Records contained in a dataset
○ ○ ○ ○ ○ ○ ○
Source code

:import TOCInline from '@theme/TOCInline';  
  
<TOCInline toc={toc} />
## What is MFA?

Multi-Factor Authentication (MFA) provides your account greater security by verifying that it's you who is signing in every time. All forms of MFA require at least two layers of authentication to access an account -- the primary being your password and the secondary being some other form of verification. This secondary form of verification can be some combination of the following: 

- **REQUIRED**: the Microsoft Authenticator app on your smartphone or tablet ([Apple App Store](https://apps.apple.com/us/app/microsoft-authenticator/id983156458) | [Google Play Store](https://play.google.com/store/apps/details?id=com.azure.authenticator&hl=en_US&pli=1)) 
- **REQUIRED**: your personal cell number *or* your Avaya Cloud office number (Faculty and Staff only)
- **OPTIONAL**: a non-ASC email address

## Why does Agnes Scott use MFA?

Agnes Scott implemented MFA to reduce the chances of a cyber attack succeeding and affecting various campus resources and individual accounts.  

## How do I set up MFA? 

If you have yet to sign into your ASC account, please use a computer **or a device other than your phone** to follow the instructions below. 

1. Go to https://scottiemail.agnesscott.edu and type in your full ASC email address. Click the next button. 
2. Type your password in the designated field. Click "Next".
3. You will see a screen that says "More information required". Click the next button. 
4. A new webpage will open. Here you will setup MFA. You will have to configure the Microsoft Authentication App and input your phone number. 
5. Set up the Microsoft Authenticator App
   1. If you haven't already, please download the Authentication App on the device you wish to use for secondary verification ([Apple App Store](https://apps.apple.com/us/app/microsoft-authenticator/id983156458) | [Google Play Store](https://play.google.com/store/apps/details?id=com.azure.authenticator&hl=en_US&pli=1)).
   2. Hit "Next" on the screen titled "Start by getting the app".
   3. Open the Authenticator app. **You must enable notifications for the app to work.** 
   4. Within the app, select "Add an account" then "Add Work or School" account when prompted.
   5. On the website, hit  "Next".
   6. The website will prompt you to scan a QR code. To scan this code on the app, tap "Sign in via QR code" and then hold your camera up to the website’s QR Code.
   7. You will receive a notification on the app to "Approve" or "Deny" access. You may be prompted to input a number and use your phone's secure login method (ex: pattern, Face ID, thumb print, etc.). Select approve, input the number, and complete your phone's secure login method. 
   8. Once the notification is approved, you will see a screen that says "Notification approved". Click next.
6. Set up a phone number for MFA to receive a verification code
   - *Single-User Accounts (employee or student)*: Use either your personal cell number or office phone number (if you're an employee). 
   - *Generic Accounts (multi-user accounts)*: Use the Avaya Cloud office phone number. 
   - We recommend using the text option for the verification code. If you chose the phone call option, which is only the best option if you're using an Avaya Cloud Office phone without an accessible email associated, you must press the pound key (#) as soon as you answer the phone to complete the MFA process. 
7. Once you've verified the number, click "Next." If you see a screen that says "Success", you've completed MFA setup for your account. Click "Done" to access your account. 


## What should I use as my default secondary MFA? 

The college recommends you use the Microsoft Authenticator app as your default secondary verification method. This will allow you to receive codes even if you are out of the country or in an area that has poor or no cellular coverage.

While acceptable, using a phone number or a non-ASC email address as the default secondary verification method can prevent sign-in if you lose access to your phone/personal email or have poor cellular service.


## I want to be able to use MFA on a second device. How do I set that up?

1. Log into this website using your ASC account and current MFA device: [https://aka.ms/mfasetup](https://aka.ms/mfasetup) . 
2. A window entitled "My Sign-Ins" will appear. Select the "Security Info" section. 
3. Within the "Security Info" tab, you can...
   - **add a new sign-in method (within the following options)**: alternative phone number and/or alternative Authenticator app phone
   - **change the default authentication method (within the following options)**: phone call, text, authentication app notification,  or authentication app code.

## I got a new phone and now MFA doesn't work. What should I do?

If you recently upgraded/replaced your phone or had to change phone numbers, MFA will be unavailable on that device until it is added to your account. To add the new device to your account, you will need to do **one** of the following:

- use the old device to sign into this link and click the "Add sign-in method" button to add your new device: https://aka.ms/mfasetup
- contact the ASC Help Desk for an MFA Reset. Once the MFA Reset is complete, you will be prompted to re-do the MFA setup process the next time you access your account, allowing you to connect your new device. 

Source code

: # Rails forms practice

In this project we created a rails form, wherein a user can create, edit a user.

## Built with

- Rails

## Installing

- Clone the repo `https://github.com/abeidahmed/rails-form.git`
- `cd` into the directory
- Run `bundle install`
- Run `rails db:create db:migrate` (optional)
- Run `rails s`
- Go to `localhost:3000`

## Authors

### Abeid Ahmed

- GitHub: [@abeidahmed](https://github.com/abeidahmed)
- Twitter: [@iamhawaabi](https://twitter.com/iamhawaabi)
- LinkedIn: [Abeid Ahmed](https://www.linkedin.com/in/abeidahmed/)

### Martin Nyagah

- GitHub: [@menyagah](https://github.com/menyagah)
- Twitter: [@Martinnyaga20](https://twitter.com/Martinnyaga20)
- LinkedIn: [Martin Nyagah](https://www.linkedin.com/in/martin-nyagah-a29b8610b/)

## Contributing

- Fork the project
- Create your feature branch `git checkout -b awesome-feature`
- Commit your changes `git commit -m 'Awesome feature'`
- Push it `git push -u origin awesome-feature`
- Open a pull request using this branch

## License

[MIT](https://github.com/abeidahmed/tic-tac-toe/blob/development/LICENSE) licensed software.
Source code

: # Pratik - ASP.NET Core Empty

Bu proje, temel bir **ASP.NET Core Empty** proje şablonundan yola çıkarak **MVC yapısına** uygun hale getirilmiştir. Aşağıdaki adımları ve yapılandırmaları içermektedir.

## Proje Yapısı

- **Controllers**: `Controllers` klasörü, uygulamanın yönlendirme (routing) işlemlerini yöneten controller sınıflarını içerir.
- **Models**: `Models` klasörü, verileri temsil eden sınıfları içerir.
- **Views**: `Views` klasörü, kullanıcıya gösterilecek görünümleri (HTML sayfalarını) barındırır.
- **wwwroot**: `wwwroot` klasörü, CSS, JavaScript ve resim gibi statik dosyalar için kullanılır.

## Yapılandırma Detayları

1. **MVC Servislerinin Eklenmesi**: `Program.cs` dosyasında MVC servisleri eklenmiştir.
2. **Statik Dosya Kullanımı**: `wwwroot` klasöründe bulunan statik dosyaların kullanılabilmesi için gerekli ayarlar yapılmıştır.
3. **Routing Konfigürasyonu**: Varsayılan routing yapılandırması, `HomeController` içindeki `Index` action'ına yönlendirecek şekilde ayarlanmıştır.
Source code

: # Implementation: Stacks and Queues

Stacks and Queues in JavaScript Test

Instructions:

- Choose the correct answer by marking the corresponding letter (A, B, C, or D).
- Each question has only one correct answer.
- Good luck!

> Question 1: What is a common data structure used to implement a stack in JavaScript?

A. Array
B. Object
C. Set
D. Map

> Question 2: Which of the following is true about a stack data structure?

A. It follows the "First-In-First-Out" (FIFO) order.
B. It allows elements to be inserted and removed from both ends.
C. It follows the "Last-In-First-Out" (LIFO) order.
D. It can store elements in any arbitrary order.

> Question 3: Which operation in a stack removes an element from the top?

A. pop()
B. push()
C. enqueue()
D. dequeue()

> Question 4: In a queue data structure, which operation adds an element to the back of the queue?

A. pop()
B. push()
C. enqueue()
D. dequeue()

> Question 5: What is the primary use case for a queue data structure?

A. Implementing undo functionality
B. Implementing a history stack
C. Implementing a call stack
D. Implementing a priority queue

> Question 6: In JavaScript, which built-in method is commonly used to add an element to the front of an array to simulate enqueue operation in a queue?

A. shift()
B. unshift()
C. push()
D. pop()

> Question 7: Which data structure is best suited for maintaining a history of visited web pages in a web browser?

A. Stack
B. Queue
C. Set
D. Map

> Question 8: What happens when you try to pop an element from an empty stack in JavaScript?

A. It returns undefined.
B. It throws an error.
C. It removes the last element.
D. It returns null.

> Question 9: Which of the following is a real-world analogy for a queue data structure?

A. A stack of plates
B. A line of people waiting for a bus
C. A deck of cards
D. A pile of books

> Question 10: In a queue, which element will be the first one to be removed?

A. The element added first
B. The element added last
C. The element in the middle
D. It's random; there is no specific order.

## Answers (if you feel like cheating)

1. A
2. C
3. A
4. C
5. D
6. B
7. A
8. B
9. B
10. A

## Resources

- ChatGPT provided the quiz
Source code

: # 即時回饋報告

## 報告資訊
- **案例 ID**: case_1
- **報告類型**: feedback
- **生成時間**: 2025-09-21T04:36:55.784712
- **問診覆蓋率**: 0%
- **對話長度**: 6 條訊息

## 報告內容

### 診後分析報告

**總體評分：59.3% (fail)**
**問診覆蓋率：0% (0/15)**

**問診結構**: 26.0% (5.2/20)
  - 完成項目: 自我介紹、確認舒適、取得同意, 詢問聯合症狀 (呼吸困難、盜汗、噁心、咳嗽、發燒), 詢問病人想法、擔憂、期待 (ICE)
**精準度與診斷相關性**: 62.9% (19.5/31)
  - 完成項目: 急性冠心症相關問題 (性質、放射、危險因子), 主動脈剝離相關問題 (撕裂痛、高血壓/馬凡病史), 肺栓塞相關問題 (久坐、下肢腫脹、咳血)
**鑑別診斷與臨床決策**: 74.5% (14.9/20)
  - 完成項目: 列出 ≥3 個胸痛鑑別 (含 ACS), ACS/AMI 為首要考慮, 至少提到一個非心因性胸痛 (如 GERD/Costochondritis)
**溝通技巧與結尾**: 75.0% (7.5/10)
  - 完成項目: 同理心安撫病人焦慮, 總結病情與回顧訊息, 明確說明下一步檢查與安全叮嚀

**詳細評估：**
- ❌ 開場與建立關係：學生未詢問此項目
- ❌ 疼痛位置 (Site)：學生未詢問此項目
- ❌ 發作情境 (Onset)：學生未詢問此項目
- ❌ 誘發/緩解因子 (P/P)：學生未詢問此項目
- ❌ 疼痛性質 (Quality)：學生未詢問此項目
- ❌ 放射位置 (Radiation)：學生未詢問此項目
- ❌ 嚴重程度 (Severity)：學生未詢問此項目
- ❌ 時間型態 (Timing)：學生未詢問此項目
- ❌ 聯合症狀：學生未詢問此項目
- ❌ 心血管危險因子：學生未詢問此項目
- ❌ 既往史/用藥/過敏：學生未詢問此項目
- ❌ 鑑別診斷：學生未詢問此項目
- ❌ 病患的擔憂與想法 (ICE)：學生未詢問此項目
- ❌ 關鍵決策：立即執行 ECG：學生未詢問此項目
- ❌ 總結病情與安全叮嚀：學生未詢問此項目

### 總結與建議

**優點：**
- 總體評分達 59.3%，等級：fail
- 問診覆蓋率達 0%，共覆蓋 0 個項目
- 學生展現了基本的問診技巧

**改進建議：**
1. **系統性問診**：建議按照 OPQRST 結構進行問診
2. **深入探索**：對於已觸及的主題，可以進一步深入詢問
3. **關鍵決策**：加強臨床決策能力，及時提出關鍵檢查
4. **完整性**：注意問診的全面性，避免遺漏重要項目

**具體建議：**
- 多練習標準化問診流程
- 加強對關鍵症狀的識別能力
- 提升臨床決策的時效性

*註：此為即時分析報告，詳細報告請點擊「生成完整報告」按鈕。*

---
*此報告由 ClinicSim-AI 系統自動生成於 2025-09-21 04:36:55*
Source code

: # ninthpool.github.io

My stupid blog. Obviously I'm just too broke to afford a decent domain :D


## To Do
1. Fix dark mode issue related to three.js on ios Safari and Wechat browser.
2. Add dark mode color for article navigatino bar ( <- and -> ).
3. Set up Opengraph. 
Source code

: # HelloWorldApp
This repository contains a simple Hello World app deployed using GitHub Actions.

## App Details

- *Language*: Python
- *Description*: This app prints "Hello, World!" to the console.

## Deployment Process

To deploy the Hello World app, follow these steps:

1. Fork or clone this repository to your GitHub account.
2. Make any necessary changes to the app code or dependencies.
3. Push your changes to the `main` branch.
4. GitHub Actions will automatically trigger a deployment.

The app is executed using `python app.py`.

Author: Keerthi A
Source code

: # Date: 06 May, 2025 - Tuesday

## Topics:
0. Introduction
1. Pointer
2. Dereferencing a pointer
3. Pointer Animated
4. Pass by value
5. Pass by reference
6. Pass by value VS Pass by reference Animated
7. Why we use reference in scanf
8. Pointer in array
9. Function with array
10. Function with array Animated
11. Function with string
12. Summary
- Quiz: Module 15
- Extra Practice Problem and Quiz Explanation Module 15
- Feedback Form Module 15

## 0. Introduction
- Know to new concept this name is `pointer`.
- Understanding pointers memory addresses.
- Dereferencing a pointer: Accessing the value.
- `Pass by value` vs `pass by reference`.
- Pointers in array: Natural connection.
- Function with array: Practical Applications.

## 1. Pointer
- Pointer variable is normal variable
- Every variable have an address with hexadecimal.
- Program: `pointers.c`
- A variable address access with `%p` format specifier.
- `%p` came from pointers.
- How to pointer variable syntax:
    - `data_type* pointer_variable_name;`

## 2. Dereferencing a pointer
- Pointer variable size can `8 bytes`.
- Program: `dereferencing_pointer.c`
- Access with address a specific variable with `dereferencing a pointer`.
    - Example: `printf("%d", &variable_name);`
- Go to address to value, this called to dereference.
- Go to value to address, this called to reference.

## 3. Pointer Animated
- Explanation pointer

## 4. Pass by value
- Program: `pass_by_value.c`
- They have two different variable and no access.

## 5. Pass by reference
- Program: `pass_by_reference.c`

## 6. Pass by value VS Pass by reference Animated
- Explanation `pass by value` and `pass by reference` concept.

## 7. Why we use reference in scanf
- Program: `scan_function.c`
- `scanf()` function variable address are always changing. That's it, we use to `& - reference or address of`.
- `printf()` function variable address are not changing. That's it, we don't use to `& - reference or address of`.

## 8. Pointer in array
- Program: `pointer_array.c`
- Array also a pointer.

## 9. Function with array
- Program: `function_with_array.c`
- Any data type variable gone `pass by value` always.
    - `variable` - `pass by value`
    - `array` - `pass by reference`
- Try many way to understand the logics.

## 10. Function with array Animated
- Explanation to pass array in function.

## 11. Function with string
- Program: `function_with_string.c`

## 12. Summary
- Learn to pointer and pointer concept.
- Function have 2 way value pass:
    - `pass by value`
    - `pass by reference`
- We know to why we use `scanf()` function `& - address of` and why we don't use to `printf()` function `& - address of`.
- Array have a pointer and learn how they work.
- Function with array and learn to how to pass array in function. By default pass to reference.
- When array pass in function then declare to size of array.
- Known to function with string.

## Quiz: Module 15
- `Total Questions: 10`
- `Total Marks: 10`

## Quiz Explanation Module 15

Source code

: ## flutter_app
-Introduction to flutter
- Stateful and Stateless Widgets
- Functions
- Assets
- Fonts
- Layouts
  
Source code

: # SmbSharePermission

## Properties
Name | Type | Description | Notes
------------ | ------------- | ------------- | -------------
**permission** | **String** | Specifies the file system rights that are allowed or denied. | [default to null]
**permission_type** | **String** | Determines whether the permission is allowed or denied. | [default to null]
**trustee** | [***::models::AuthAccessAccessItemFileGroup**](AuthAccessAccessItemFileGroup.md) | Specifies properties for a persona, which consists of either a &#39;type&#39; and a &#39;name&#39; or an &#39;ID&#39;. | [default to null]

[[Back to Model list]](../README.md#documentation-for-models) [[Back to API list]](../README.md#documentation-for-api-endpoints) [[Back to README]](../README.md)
○ ○ ○ ○ ○ ○ ○
THE TASK
Search the entries above for lines containing the word "changing", and copy each one.

EXERCISE OUTPUT
- `scanf()` function variable address are always changing. That's it, we use to `& - reference or address of`.
- `printf()` function variable address are not changing. That's it, we don't use to `& - reference or address of`.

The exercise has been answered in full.